- [PROBLEM STATEMENT]
Exact copy, no pictures: reproduce every record below as it stands.

━━━━━ STUDY MATERIAL ━━━━━

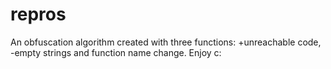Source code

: # repros
An obfuscation algorithm created with three functions: +unreachable code, -empty strings and function name change. Enjoy c:
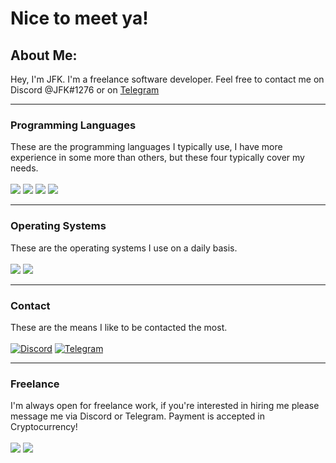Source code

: # Nice to meet ya!

## About Me:
Hey, I'm JFK. I'm a freelance software developer. Feel free to contact me on Discord @JFK#1276 or on [Telegram](https://t.me/realJFK)

***

### Programming Languages
These are the programming languages I typically use, I have more experience in some more than others, but these four typically cover my needs. <br><br>
![](https://img.shields.io/badge/Golang-informational?style=flat-square&logo=go&logoColor=white&color=9CCFF3)
![](https://img.shields.io/badge/C%23-informational?style=flat-square&logo=c-sharp&logoColor=white&color=2D0070)
![](https://img.shields.io/badge/Python-informational?style=flat-square&logo=python&logoColor=white&color=3772A1)
![](https://img.shields.io/badge/Node.js-informational?style=flat-square&logo=node.js&logoColor=white&color=689F63)

***

### Operating Systems
These are the operating systems I use on a daily basis. <br><br>
![](https://img.shields.io/badge/Ubuntu-informational?style=flat-square&logo=ubuntu&logoColor=white&color=F47421)
![](https://img.shields.io/badge/Windows-informational?style=flat-square&logo=windows&logoColor=white&color=0079D7)

***

### Contact
These are the means I like to be contacted the most. <br><br>
[![Discord](https://img.shields.io/badge/Discord-JFK%230616-informational?style=flat-square&logo=discord&logoColor=white&color=7289da)](https://ares.codes/discord)
[![Telegram](https://img.shields.io/badge/Telegram-@realJFK-informational?style=flat-square&logo=telegram&logoColor=white&color=0088cc)](https://t.me/realJFK)

***

### Freelance
I'm always open for freelance work, if you're interested in hiring me please message me via Discord or Telegram. Payment is accepted in Cryptocurrency! <br><br>
![](https://img.shields.io/badge/Bitcoin-informational?style=flat-square&logo=bitcoin&logoColor=white&color=F9A43F)
![](https://img.shields.io/badge/Ethereum-informational?style=flat-square&logo=ethereum&logoColor=white&color=313131)
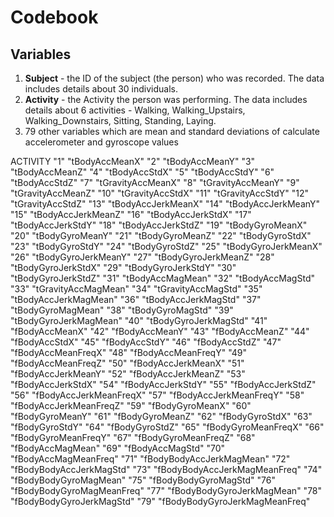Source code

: 
# Codebook

## Variables

1. **Subject** - the ID of the subject (the person) who was recorded. The data includes details about 30 individuals.
2. **Activity** - the Activity the person was performing. The data includes details about 6 activities - Walking, Walking_Upstairs, Walking_Downstairs, Sitting, Standing, Laying.
3. 79 other variables which are mean and standard deviations of calculate accelerometer and gyroscope values

ACTIVITY
"1" "tBodyAccMeanX"
"2" "tBodyAccMeanY"
"3" "tBodyAccMeanZ"
"4" "tBodyAccStdX"
"5" "tBodyAccStdY"
"6" "tBodyAccStdZ"
"7" "tGravityAccMeanX"
"8" "tGravityAccMeanY"
"9" "tGravityAccMeanZ"
"10" "tGravityAccStdX"
"11" "tGravityAccStdY"
"12" "tGravityAccStdZ"
"13" "tBodyAccJerkMeanX"
"14" "tBodyAccJerkMeanY"
"15" "tBodyAccJerkMeanZ"
"16" "tBodyAccJerkStdX"
"17" "tBodyAccJerkStdY"
"18" "tBodyAccJerkStdZ"
"19" "tBodyGyroMeanX"
"20" "tBodyGyroMeanY"
"21" "tBodyGyroMeanZ"
"22" "tBodyGyroStdX"
"23" "tBodyGyroStdY"
"24" "tBodyGyroStdZ"
"25" "tBodyGyroJerkMeanX"
"26" "tBodyGyroJerkMeanY"
"27" "tBodyGyroJerkMeanZ"
"28" "tBodyGyroJerkStdX"
"29" "tBodyGyroJerkStdY"
"30" "tBodyGyroJerkStdZ"
"31" "tBodyAccMagMean"
"32" "tBodyAccMagStd"
"33" "tGravityAccMagMean"
"34" "tGravityAccMagStd"
"35" "tBodyAccJerkMagMean"
"36" "tBodyAccJerkMagStd"
"37" "tBodyGyroMagMean"
"38" "tBodyGyroMagStd"
"39" "tBodyGyroJerkMagMean"
"40" "tBodyGyroJerkMagStd"
"41" "fBodyAccMeanX"
"42" "fBodyAccMeanY"
"43" "fBodyAccMeanZ"
"44" "fBodyAccStdX"
"45" "fBodyAccStdY"
"46" "fBodyAccStdZ"
"47" "fBodyAccMeanFreqX"
"48" "fBodyAccMeanFreqY"
"49" "fBodyAccMeanFreqZ"
"50" "fBodyAccJerkMeanX"
"51" "fBodyAccJerkMeanY"
"52" "fBodyAccJerkMeanZ"
"53" "fBodyAccJerkStdX"
"54" "fBodyAccJerkStdY"
"55" "fBodyAccJerkStdZ"
"56" "fBodyAccJerkMeanFreqX"
"57" "fBodyAccJerkMeanFreqY"
"58" "fBodyAccJerkMeanFreqZ"
"59" "fBodyGyroMeanX"
"60" "fBodyGyroMeanY"
"61" "fBodyGyroMeanZ"
"62" "fBodyGyroStdX"
"63" "fBodyGyroStdY"
"64" "fBodyGyroStdZ"
"65" "fBodyGyroMeanFreqX"
"66" "fBodyGyroMeanFreqY"
"67" "fBodyGyroMeanFreqZ"
"68" "fBodyAccMagMean"
"69" "fBodyAccMagStd"
"70" "fBodyAccMagMeanFreq"
"71" "fBodyBodyAccJerkMagMean"
"72" "fBodyBodyAccJerkMagStd"
"73" "fBodyBodyAccJerkMagMeanFreq"
"74" "fBodyBodyGyroMagMean"
"75" "fBodyBodyGyroMagStd"
"76" "fBodyBodyGyroMagMeanFreq"
"77" "fBodyBodyGyroJerkMagMean"
"78" "fBodyBodyGyroJerkMagStd"
"79" "fBodyBodyGyroJerkMagMeanFreq"
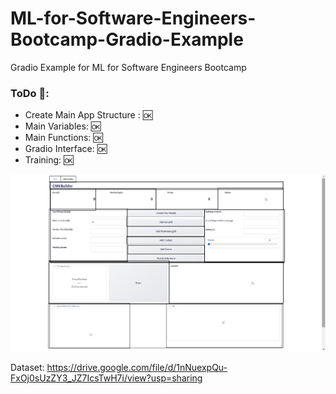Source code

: # ML-for-Software-Engineers-Bootcamp-Gradio-Example
Gradio Example for ML for Software Engineers Bootcamp

### ToDo 📖:
  * Create Main App Structure : 🆗
  * Main Variables: 🆗
  * Main Functions: 🆗
  * Gradio Interface: 🆗
  * Training: 🆗

![test](g1.png)

Dataset: https://drive.google.com/file/d/1nNuexpQu-FxOj0sUzZY3_JZ7IcsTwH7i/view?usp=sharing
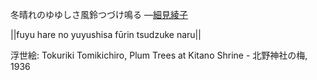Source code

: 冬晴れのゆゆしさ風鈴つづけ鳴る
—[細見綾子](https://ja.wikipedia.org/wiki/細見綾子)

||fuyu hare no yuyushisa fūrin tsudzuke naru||

浮世絵: Tokuriki Tomikichiro, Plum Trees at Kitano Shrine - 北野神社の梅, 1936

━━━━━

- [RESPONSE]
Source code

: # repros
An obfuscation algorithm created with three functions: +unreachable code, -empty strings and function name change. Enjoy c:
Source code

: # Nice to meet ya!

## About Me:
Hey, I'm JFK. I'm a freelance software developer. Feel free to contact me on Discord @JFK#1276 or on [Telegram](https://t.me/realJFK)

***

### Programming Languages
These are the programming languages I typically use, I have more experience in some more than others, but these four typically cover my needs. <br><br>
![](https://img.shields.io/badge/Golang-informational?style=flat-square&logo=go&logoColor=white&color=9CCFF3)
![](https://img.shields.io/badge/C%23-informational?style=flat-square&logo=c-sharp&logoColor=white&color=2D0070)
![](https://img.shields.io/badge/Python-informational?style=flat-square&logo=python&logoColor=white&color=3772A1)
![](https://img.shields.io/badge/Node.js-informational?style=flat-square&logo=node.js&logoColor=white&color=689F63)

***

### Operating Systems
These are the operating systems I use on a daily basis. <br><br>
![](https://img.shields.io/badge/Ubuntu-informational?style=flat-square&logo=ubuntu&logoColor=white&color=F47421)
![](https://img.shields.io/badge/Windows-informational?style=flat-square&logo=windows&logoColor=white&color=0079D7)

***

### Contact
These are the means I like to be contacted the most. <br><br>
[![Discord](https://img.shields.io/badge/Discord-JFK%230616-informational?style=flat-square&logo=discord&logoColor=white&color=7289da)](https://ares.codes/discord)
[![Telegram](https://img.shields.io/badge/Telegram-@realJFK-informational?style=flat-square&logo=telegram&logoColor=white&color=0088cc)](https://t.me/realJFK)

***

### Freelance
I'm always open for freelance work, if you're interested in hiring me please message me via Discord or Telegram. Payment is accepted in Cryptocurrency! <br><br>
![](https://img.shields.io/badge/Bitcoin-informational?style=flat-square&logo=bitcoin&logoColor=white&color=F9A43F)
![](https://img.shields.io/badge/Ethereum-informational?style=flat-square&logo=ethereum&logoColor=white&color=313131)
Source code

: 
# Codebook

## Variables

1. **Subject** - the ID of the subject (the person) who was recorded. The data includes details about 30 individuals.
2. **Activity** - the Activity the person was performing. The data includes details about 6 activities - Walking, Walking_Upstairs, Walking_Downstairs, Sitting, Standing, Laying.
3. 79 other variables which are mean and standard deviations of calculate accelerometer and gyroscope values

ACTIVITY
"1" "tBodyAccMeanX"
"2" "tBodyAccMeanY"
"3" "tBodyAccMeanZ"
"4" "tBodyAccStdX"
"5" "tBodyAccStdY"
"6" "tBodyAccStdZ"
"7" "tGravityAccMeanX"
"8" "tGravityAccMeanY"
"9" "tGravityAccMeanZ"
"10" "tGravityAccStdX"
"11" "tGravityAccStdY"
"12" "tGravityAccStdZ"
"13" "tBodyAccJerkMeanX"
"14" "tBodyAccJerkMeanY"
"15" "tBodyAccJerkMeanZ"
"16" "tBodyAccJerkStdX"
"17" "tBodyAccJerkStdY"
"18" "tBodyAccJerkStdZ"
"19" "tBodyGyroMeanX"
"20" "tBodyGyroMeanY"
"21" "tBodyGyroMeanZ"
"22" "tBodyGyroStdX"
"23" "tBodyGyroStdY"
"24" "tBodyGyroStdZ"
"25" "tBodyGyroJerkMeanX"
"26" "tBodyGyroJerkMeanY"
"27" "tBodyGyroJerkMeanZ"
"28" "tBodyGyroJerkStdX"
"29" "tBodyGyroJerkStdY"
"30" "tBodyGyroJerkStdZ"
"31" "tBodyAccMagMean"
"32" "tBodyAccMagStd"
"33" "tGravityAccMagMean"
"34" "tGravityAccMagStd"
"35" "tBodyAccJerkMagMean"
"36" "tBodyAccJerkMagStd"
"37" "tBodyGyroMagMean"
"38" "tBodyGyroMagStd"
"39" "tBodyGyroJerkMagMean"
"40" "tBodyGyroJerkMagStd"
"41" "fBodyAccMeanX"
"42" "fBodyAccMeanY"
"43" "fBodyAccMeanZ"
"44" "fBodyAccStdX"
"45" "fBodyAccStdY"
"46" "fBodyAccStdZ"
"47" "fBodyAccMeanFreqX"
"48" "fBodyAccMeanFreqY"
"49" "fBodyAccMeanFreqZ"
"50" "fBodyAccJerkMeanX"
"51" "fBodyAccJerkMeanY"
"52" "fBodyAccJerkMeanZ"
"53" "fBodyAccJerkStdX"
"54" "fBodyAccJerkStdY"
"55" "fBodyAccJerkStdZ"
"56" "fBodyAccJerkMeanFreqX"
"57" "fBodyAccJerkMeanFreqY"
"58" "fBodyAccJerkMeanFreqZ"
"59" "fBodyGyroMeanX"
"60" "fBodyGyroMeanY"
"61" "fBodyGyroMeanZ"
"62" "fBodyGyroStdX"
"63" "fBodyGyroStdY"
"64" "fBodyGyroStdZ"
"65" "fBodyGyroMeanFreqX"
"66" "fBodyGyroMeanFreqY"
"67" "fBodyGyroMeanFreqZ"
"68" "fBodyAccMagMean"
"69" "fBodyAccMagStd"
"70" "fBodyAccMagMeanFreq"
"71" "fBodyBodyAccJerkMagMean"
"72" "fBodyBodyAccJerkMagStd"
"73" "fBodyBodyAccJerkMagMeanFreq"
"74" "fBodyBodyGyroMagMean"
"75" "fBodyBodyGyroMagStd"
"76" "fBodyBodyGyroMagMeanFreq"
"77" "fBodyBodyGyroJerkMagMean"
"78" "fBodyBodyGyroJerkMagStd"
"79" "fBodyBodyGyroJerkMagMeanFreq"
Source code

: # ML-for-Software-Engineers-Bootcamp-Gradio-Example
Gradio Example for ML for Software Engineers Bootcamp

### ToDo 📖:
  * Create Main App Structure : 🆗
  * Main Variables: 🆗
  * Main Functions: 🆗
  * Gradio Interface: 🆗
  * Training: 🆗

![test](g1.png)

Dataset: https://drive.google.com/file/d/1nNuexpQu-FxOj0sUzZY3_JZ7IcsTwH7i/view?usp=sharing
Source code

: 冬晴れのゆゆしさ風鈴つづけ鳴る
—[細見綾子](https://ja.wikipedia.org/wiki/細見綾子)

||fuyu hare no yuyushisa fūrin tsudzuke naru||

浮世絵: Tokuriki Tomikichiro, Plum Trees at Kitano Shrine - 北野神社の梅, 1936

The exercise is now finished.